> [INFORMATION PROVIDED]
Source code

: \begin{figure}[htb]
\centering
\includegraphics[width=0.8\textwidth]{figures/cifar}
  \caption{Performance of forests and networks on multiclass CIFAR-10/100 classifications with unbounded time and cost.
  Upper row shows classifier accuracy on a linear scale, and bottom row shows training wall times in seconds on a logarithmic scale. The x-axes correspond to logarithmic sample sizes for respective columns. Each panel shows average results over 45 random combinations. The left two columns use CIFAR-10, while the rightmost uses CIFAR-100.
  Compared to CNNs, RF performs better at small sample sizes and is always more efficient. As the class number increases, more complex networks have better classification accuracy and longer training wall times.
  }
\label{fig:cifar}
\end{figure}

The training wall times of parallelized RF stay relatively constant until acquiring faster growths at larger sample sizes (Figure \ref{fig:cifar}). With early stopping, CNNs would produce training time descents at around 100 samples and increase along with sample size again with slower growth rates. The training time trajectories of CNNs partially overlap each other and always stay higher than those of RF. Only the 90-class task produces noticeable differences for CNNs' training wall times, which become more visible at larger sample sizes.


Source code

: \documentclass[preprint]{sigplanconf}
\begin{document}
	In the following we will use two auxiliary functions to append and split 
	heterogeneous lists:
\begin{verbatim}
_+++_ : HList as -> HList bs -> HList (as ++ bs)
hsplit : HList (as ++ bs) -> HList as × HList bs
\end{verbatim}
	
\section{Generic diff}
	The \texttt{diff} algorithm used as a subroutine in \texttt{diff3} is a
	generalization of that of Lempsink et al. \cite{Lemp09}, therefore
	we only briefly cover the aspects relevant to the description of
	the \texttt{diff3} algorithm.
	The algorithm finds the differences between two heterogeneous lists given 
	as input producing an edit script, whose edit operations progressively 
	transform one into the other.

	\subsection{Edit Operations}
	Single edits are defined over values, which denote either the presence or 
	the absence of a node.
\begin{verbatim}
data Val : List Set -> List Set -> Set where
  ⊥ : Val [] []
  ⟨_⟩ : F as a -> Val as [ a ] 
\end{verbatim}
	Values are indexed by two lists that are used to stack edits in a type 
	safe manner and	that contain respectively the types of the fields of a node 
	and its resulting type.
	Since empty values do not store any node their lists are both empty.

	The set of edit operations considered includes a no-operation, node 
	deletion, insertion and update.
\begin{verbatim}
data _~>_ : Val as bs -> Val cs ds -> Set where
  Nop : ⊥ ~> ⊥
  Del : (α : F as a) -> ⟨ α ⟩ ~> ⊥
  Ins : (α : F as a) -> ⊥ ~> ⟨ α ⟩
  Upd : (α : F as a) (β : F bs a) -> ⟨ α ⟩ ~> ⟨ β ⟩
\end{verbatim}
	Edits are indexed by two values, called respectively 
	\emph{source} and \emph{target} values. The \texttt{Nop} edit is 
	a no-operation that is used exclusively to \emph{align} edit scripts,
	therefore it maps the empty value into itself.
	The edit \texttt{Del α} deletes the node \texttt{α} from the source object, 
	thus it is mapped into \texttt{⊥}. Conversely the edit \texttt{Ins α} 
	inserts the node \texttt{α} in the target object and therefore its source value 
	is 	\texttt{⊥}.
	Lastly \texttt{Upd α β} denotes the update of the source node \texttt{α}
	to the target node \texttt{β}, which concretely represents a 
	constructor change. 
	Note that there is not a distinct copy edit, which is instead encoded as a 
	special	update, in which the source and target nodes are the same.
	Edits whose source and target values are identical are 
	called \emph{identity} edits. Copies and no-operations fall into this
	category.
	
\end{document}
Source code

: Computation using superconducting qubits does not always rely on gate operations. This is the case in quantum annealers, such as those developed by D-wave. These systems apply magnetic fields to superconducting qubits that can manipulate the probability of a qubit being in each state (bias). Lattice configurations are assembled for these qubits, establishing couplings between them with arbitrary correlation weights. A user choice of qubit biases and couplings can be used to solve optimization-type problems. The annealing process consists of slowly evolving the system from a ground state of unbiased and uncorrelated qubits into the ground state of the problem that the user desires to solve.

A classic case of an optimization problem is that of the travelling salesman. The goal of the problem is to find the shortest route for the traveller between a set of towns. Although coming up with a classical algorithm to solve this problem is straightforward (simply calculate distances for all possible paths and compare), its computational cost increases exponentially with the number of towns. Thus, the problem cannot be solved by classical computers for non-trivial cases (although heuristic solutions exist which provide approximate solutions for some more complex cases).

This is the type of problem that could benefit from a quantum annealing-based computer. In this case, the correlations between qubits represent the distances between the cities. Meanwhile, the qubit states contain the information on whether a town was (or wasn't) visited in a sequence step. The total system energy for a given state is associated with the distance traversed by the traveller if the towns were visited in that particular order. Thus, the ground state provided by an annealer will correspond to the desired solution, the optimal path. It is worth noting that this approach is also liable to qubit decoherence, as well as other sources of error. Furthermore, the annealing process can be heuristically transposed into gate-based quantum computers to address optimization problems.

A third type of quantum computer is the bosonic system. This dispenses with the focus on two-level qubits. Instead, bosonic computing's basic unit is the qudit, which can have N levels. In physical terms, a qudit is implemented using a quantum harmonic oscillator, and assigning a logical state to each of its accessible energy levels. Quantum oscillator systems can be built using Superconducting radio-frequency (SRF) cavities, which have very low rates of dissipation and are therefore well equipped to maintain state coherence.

* * *

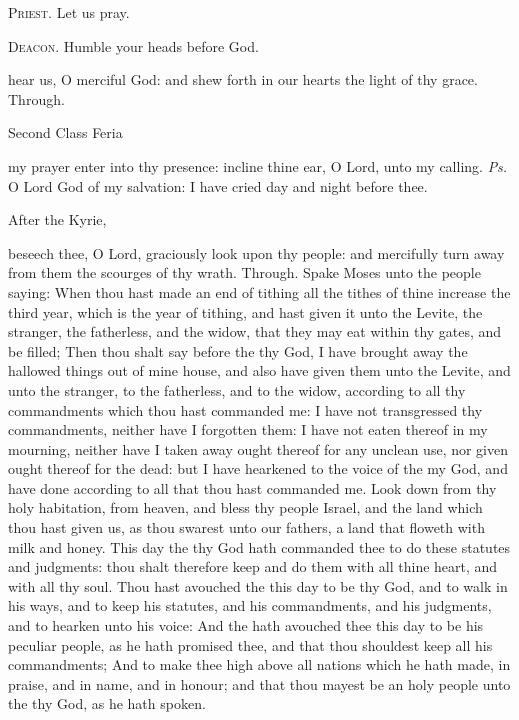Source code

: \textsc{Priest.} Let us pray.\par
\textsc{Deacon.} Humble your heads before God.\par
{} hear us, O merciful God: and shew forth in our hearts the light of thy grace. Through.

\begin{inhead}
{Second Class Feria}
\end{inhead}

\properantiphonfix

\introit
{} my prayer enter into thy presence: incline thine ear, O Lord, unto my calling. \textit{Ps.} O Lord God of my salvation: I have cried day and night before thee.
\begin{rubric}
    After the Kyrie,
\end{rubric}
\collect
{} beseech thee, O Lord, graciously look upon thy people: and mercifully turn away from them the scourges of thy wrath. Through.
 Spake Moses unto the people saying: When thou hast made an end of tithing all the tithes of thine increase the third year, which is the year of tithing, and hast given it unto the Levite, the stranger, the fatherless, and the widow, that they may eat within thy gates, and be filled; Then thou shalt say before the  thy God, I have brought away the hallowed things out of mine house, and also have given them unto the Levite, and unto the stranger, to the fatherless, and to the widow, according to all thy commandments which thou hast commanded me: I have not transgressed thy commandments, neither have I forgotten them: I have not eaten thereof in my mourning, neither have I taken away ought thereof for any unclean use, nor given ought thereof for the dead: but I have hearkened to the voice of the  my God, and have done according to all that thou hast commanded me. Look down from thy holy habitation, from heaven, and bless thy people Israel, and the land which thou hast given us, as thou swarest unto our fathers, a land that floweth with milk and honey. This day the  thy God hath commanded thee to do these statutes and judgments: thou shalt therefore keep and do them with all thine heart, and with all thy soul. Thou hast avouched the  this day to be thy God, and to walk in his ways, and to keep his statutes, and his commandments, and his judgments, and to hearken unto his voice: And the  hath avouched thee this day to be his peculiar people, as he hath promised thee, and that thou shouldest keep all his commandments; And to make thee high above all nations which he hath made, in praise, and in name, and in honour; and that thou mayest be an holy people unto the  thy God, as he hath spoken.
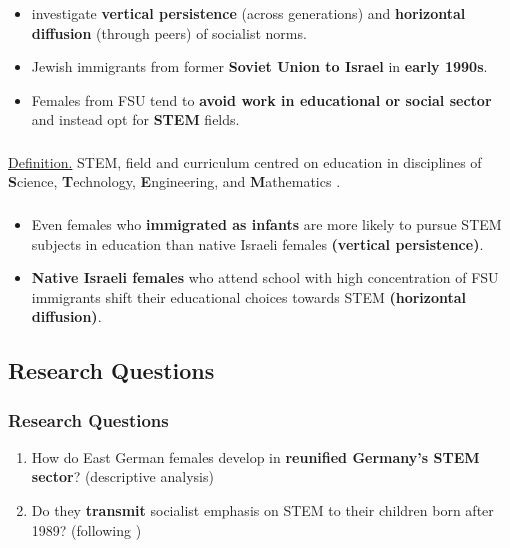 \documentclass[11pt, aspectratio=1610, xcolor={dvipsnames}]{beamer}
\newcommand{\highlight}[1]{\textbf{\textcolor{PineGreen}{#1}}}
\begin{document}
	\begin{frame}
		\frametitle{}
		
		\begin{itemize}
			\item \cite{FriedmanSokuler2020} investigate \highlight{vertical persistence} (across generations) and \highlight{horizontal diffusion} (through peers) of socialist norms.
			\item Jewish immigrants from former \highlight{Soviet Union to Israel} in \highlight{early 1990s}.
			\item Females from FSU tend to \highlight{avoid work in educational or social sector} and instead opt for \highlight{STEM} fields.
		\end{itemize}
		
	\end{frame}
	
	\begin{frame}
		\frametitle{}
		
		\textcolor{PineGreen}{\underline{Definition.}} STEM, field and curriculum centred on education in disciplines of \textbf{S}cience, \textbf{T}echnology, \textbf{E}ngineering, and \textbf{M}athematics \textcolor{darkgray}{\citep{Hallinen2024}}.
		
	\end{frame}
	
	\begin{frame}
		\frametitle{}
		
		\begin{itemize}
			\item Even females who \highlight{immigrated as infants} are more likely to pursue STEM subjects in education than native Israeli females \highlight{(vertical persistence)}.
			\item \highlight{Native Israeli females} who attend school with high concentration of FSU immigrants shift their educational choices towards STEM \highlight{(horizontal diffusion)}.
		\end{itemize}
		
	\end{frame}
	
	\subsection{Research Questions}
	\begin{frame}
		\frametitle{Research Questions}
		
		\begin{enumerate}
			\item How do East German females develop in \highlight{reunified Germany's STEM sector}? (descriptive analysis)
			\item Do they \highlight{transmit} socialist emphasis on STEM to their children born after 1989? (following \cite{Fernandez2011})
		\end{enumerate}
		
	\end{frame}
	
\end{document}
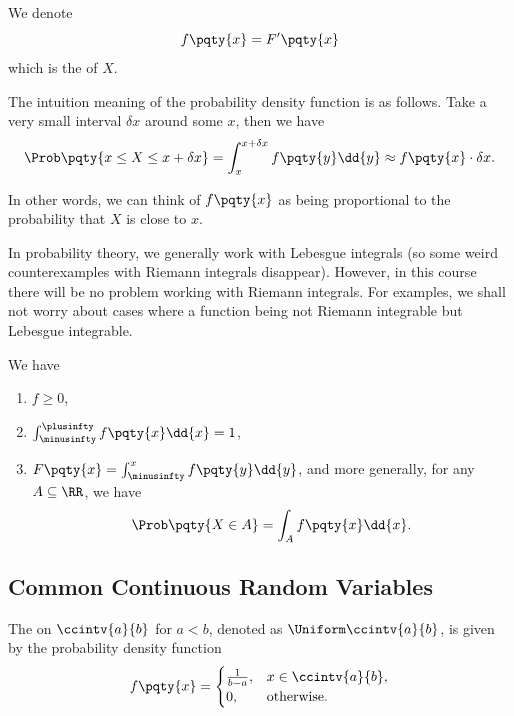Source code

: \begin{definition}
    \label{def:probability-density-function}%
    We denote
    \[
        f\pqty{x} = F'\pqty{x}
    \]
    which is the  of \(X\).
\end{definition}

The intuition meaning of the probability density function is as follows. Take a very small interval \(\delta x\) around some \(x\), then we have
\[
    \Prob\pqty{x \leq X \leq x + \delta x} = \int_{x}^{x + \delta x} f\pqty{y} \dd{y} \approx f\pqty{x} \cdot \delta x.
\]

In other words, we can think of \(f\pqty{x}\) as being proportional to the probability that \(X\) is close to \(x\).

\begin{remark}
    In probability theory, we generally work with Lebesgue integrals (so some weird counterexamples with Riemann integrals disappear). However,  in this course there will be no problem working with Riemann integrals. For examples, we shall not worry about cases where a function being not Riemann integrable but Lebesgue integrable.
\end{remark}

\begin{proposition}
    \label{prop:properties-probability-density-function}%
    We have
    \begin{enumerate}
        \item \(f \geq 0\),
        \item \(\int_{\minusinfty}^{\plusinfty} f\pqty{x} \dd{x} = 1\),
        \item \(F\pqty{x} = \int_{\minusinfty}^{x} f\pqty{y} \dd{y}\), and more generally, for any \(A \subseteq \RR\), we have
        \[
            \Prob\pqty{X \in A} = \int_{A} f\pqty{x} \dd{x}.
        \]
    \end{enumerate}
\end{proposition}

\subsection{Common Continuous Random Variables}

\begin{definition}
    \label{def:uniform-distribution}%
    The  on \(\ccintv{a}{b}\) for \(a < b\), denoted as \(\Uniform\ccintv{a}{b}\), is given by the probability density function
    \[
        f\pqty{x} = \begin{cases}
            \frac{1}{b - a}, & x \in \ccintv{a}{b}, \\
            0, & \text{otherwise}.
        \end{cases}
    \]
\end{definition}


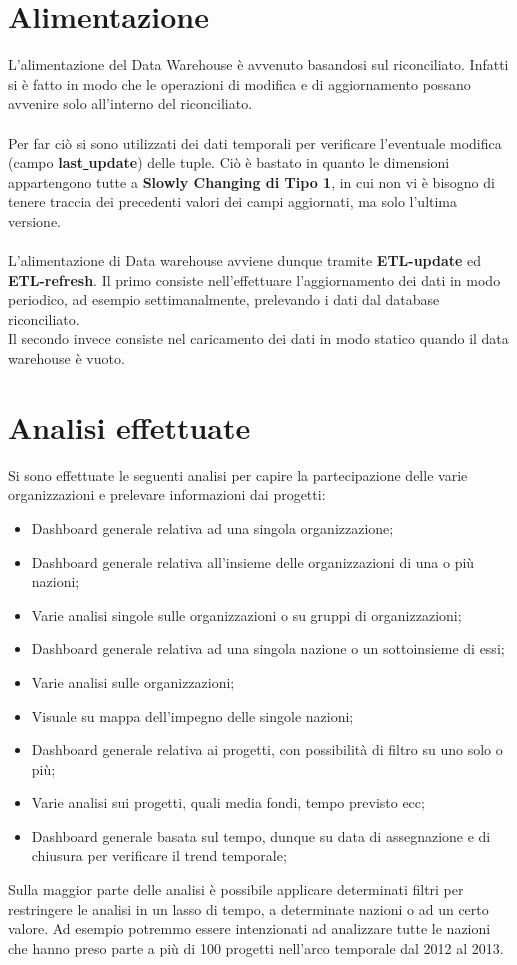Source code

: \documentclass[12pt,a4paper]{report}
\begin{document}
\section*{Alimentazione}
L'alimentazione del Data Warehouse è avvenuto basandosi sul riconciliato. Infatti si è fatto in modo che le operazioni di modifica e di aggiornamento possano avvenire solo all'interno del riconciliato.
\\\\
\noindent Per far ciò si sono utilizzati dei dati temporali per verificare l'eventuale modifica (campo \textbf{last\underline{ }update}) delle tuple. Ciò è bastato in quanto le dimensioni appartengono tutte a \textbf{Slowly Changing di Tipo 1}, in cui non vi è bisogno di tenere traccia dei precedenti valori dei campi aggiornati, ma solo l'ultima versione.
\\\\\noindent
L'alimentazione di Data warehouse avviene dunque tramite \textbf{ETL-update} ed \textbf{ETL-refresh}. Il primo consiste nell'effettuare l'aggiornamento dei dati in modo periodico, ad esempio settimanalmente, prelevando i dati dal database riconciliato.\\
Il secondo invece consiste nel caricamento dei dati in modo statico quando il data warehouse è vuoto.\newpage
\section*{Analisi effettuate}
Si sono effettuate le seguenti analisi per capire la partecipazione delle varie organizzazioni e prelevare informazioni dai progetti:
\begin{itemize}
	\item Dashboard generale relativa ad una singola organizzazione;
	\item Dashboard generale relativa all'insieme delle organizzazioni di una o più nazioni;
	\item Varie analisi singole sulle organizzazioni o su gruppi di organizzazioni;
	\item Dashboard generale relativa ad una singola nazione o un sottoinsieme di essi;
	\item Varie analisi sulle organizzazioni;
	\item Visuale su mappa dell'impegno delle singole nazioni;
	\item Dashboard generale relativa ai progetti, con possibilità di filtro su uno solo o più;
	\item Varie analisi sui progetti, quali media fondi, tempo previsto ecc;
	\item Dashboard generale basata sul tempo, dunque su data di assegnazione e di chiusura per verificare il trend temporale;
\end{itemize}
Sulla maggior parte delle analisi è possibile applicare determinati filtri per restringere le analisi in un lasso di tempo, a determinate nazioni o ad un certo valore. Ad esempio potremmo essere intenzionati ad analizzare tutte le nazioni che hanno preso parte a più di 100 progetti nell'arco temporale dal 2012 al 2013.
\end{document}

> [WHAT YOU WILL DO] Only lines holding the word "always" belong in the answer; copy all of them from the records.

> [ANSWER BOX]
  Compared to CNNs, RF performs better at small sample sizes and is always more efficient. As the class number increases, more complex networks have better classification accuracy and longer training wall times.
The training wall times of parallelized RF stay relatively constant until acquiring faster growths at larger sample sizes (Figure \ref{fig:cifar}). With early stopping, CNNs would produce training time descents at around 100 samples and increase along with sample size again with slower growth rates. The training time trajectories of CNNs partially overlap each other and always stay higher than those of RF. Only the 90-class task produces noticeable differences for CNNs' training wall times, which become more visible at larger sample sizes.
: Computation using superconducting qubits does not always rely on gate operations. This is the case in quantum annealers, such as those developed by D-wave. These systems apply magnetic fields to superconducting qubits that can manipulate the probability of a qubit being in each state (bias). Lattice configurations are assembled for these qubits, establishing couplings between them with arbitrary correlation weights. A user choice of qubit biases and couplings can be used to solve optimization-type problems. The annealing process consists of slowly evolving the system from a ground state of unbiased and uncorrelated qubits into the ground state of the problem that the user desires to solve.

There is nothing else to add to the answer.